Work task: Each line of the data holding "Hilbert" should be found and copied.

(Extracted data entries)

━━━━━━━━━━━━━━━━

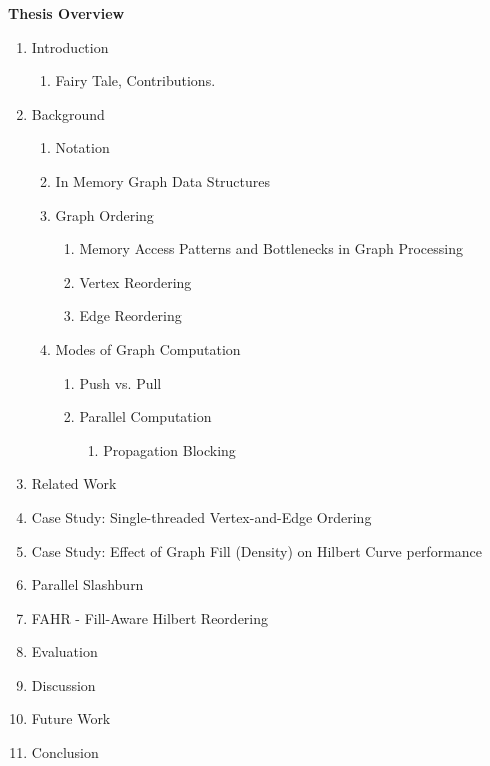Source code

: 
\textbf{Thesis Overview}

\begin{enumerate}
    \item{Introduction
    \begin{enumerate}[label*=\arabic*.]
        \item Fairy Tale, Contributions.
    \end{enumerate}
    }

    \item{Background}
    \begin{enumerate}[label*=\arabic*.]
        \item Notation
        \item In Memory Graph Data Structures
        \item{Graph Ordering}
        \begin{enumerate}[label*=\arabic*.]
            \item Memory Access Patterns and Bottlenecks in Graph Processing
            \item Vertex Reordering
            \item Edge Reordering
        \end{enumerate}
        \item{Modes of Graph Computation}
        \begin{enumerate}[label*=\arabic*.]
            \item Push vs. Pull
            \item Parallel Computation
            \begin{enumerate}[label*=\arabic*.]
                \item Propagation Blocking
            \end{enumerate}
    
        \end{enumerate}
    \end{enumerate}

    \item{Related Work}
    
    \item{Case Study: Single-threaded Vertex-and-Edge Ordering}
    \item{Case Study: Effect of Graph Fill (Density) on Hilbert Curve performance}
    
    \item{Parallel Slashburn}
    \item{FAHR - Fill-Aware Hilbert Reordering }
    \item{Evaluation}
    \item{Discussion}
    \item{Future Work}
    \item{Conclusion}


    
        
\end{enumerate}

━━━━━━━━━━━━━━━━

Response to the exercise:
    \item{Case Study: Effect of Graph Fill (Density) on Hilbert Curve performance}
    \item{FAHR - Fill-Aware Hilbert Reordering }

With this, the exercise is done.